Seit April läuft ein Langzeitfilter von NaturaGart am Teich, auch habe ich noch einiges an Pflanzen zusätzlich eingebracht.
Das Wasser ist inzwischen klar, der Filter ist eine Empfehung, zumindest hinsichtlich der Funktion.


----------



## Eike Eilks (28. Juni 2018)

Und jetzt kommt mein Problem:
Der Filter besteht aus zwei Komponenten. Zum einen der Filter selber, der an Land steht und durch den das Wasser schwerkraftgetrieben über mehrere Stufen läuft.
Die zweite ist ein Saugschacht (Saugsammler), an dem zwei Sedimentfallen und der Skimmer angeschlossen sind und in dem sich die 12 V Pumpe befindet. Dieser steht im Teich und muß technisch bedingt über die Wasseroberfläche reichen. Optisch leider nicht sehr schön, da bedingt durch das Teichprofil die Position ca. 40 cm vom Rand entfernt ist. Und zum anderen sind in diesem Sammler die Schieber, mit denen ich den Zufluß regele, also ob mehr Wasser aus dem Skimmer oder aus den Segimentfallen. Um dieses zu verändern muß ich z.Z. immer mit Gummihose in den Teich steigen, da ich von Land aus die Schieber nicht erreichen kann.

Die Idee:
Ich würde einen Seitenkanal bauen wollen und dazu die bestehende Folie an einer Stelle einschneiden. Dieser Kanal müßte ca. 50 .75 cm lang und ca. 60 cm tief sein und einen flachen Boden mit ca. 45 cm Breite haben. An dessen Ende würde ich den Saugschacht stellen. Über den Kanal würde ich eine Platform mit Strandkorb setzen.
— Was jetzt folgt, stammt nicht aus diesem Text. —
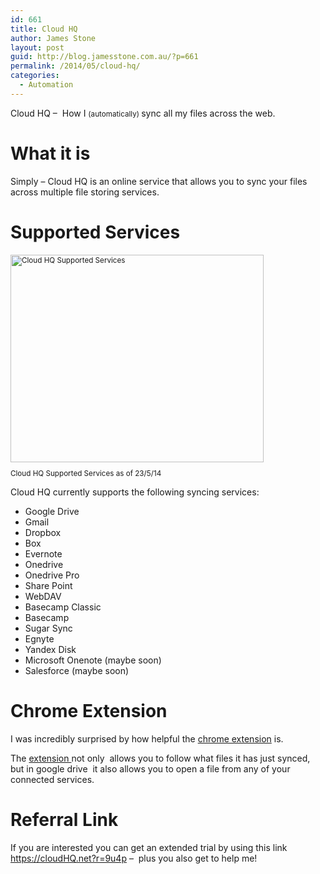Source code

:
 ```yaml
---
id: 661
title: Cloud HQ
author: James Stone
layout: post
guid: http://blog.jamesstone.com.au/?p=661
permalink: /2014/05/cloud-hq/
categories:
  - Automation
---
```

Cloud HQ &#8211; &nbsp;How I <small> (automatically) </small> sync all my files across the web.

# What it is

Simply &#8211; Cloud HQ is an online service that allows you to sync your files across multiple file storing services.



# Supported Services

<small>

<div id="attachment_1005" style="width: 415px" class="wp-caption aligncenter">
  <a href="http://blog.jamesstone.com.au/?attachment_id=1005"><img class="wp-image-1005" src="http://blog.jamesstone.com.au/wp-content/uploads/2014/05/cloudHQ-Manage-Services1.png" alt="Cloud HQ Supported Services" width="405" height="332" /></a>
  
  <p class="wp-caption-text">
    Cloud HQ Supported Services as of 23/5/14
  </p>
</div></small>

Cloud HQ currently supports the following&nbsp;syncing services:

  * Google Drive
  * Gmail
  * Dropbox
  * Box
  * Evernote
  * Onedrive
  * Onedrive Pro
  * Share Point
  * WebDAV
  * Basecamp Classic
  * Basecamp
  * Sugar Sync
  * Egnyte
  * Yandex Disk
  * Microsoft Onenote (maybe soon)
  * Salesforce (maybe soon)

# Chrome Extension

I was incredibly surprised by how helpful the [chrome extension][1] is.

The [extension ][1]not only &nbsp;allows you to follow what files it has just synced, but in google drive &nbsp;it also allows you to open a&nbsp;file from any of your connected services.

# Referral Link

If you are interested you can get an extended trial by using this link <https://cloudHQ.net?r=9u4p>&nbsp;&#8211;&nbsp;&nbsp;plus you also get to help me!

 [1]: https://chrome.google.com/webstore/detail/sync-dropbox-evernote-and/iobcbdgacfkninlcbphihhdlkobkehia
An der Position des Schachtes käme eine Klappe in die Plattform, so daß ich die Schieber von oben erreichen kann.

Eine komplette Neuanlage kommt aus verschiedenen Gründen nicht infrage. (Tierbesatz, Zugang für Maschinen, Kosten, Zeit und andere wichtigere Projekte)
Auch der Bau eines Filtergrabens, in dem der Sammler sonst Platz finden würde, ist zur Zeit nicht ralisierbar.


----------



## Eike Eilks (28. Juni 2018)

Seht Ihr dieses als machbar an ? 
Der Teich ist dicht, die Folie aber ca. 20-22 Jahre alt.
Läßt sich sowas mit hoher Chance auf Erfolg bauen, ggf. auch durch eine Firma ?
Wie hoch ist das Risiko bzgl. Undichitgkeiten am Übergang?
Sollte der Kanal besser einen Trapezförmigen Querschnitt haben (wg. Eisdruck im Winter) also unten 45 cm ober vielleicht 70 cm ?
Was wäre noch zu beachten ?
Hat jemand so etwas schon mal gemacht ?


----------



## krallowa (28. Juni 2018)

Hallo Eike,

kannst du mal ein paar Fotos von deiner beengten Situation einstellen?
Liest sich alles sehr theoretisch und für mich erst einmal nicht so ganz nachvollziehbar.
Manches Foto hilft dann bei der Vorstellung und evtl. Hilfestellung.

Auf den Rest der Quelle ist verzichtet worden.